:: Data provided ::
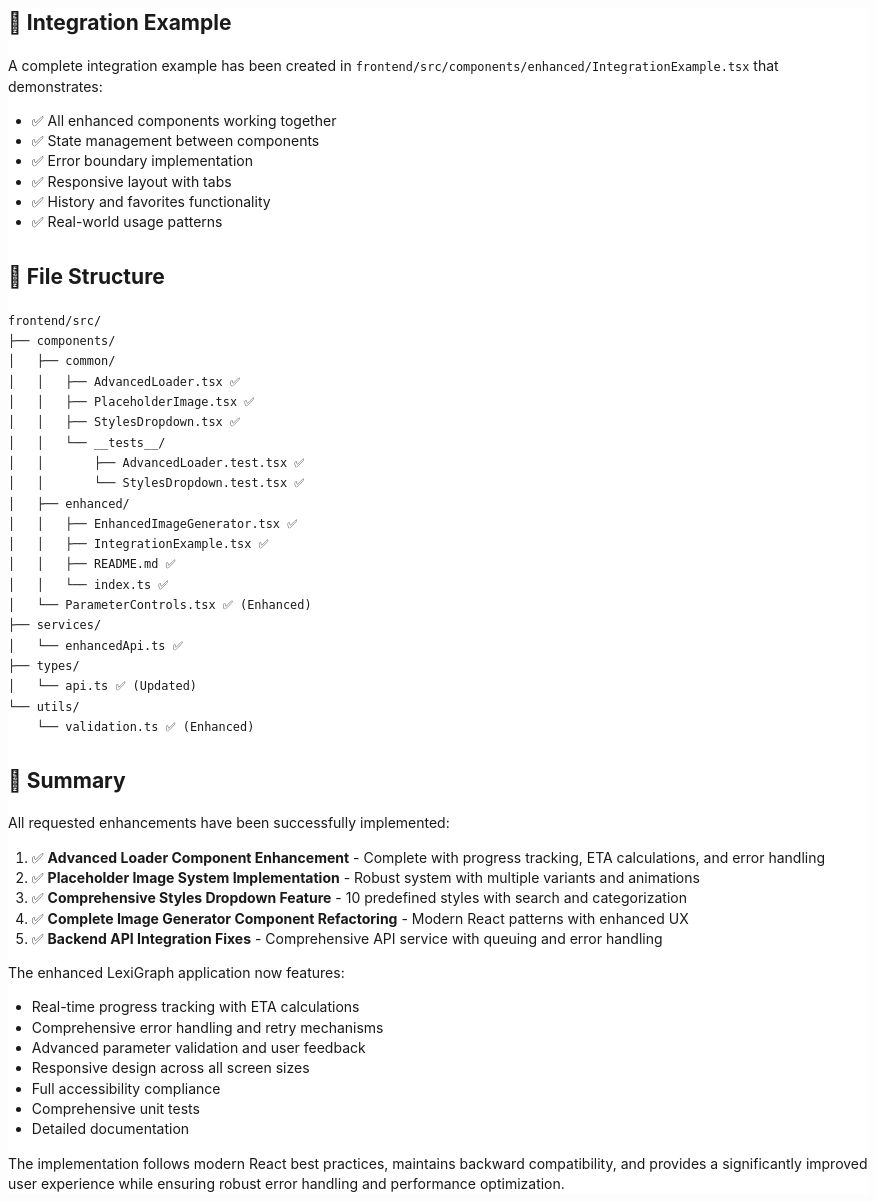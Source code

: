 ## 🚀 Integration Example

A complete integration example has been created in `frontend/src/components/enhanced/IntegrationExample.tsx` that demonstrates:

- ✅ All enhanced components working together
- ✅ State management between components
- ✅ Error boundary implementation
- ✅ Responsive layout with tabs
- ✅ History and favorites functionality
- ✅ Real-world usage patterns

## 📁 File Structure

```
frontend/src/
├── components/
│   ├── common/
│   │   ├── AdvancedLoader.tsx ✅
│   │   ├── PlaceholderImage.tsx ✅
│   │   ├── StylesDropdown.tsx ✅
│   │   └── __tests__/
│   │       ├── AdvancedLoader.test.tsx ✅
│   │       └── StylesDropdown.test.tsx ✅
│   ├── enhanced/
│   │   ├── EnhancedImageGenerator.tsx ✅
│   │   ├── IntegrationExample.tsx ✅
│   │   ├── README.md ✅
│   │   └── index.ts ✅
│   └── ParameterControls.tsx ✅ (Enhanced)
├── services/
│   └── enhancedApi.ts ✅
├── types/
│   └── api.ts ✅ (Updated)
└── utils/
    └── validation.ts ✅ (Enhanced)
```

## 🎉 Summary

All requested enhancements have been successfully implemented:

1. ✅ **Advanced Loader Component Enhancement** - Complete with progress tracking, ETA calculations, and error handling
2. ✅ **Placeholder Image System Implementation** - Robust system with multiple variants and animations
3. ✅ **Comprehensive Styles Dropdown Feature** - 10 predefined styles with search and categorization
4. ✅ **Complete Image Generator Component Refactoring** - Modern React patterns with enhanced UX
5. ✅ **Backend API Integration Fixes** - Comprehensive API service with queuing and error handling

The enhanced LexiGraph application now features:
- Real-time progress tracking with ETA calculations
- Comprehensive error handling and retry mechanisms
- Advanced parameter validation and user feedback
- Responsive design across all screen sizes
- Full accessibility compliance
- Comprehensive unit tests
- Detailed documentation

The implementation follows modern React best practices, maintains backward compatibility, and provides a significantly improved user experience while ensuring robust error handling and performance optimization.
:::
◆ Task objective
Reproduce, with both ends included, the lines from the one holding "- Full accessibility compliance" to the end of the records above.

◆ Output for this exercise
- Full accessibility compliance
- Comprehensive unit tests
- Detailed documentation

The implementation follows modern React best practices, maintains backward compatibility, and provides a significantly improved user experience while ensuring robust error handling and performance optimization.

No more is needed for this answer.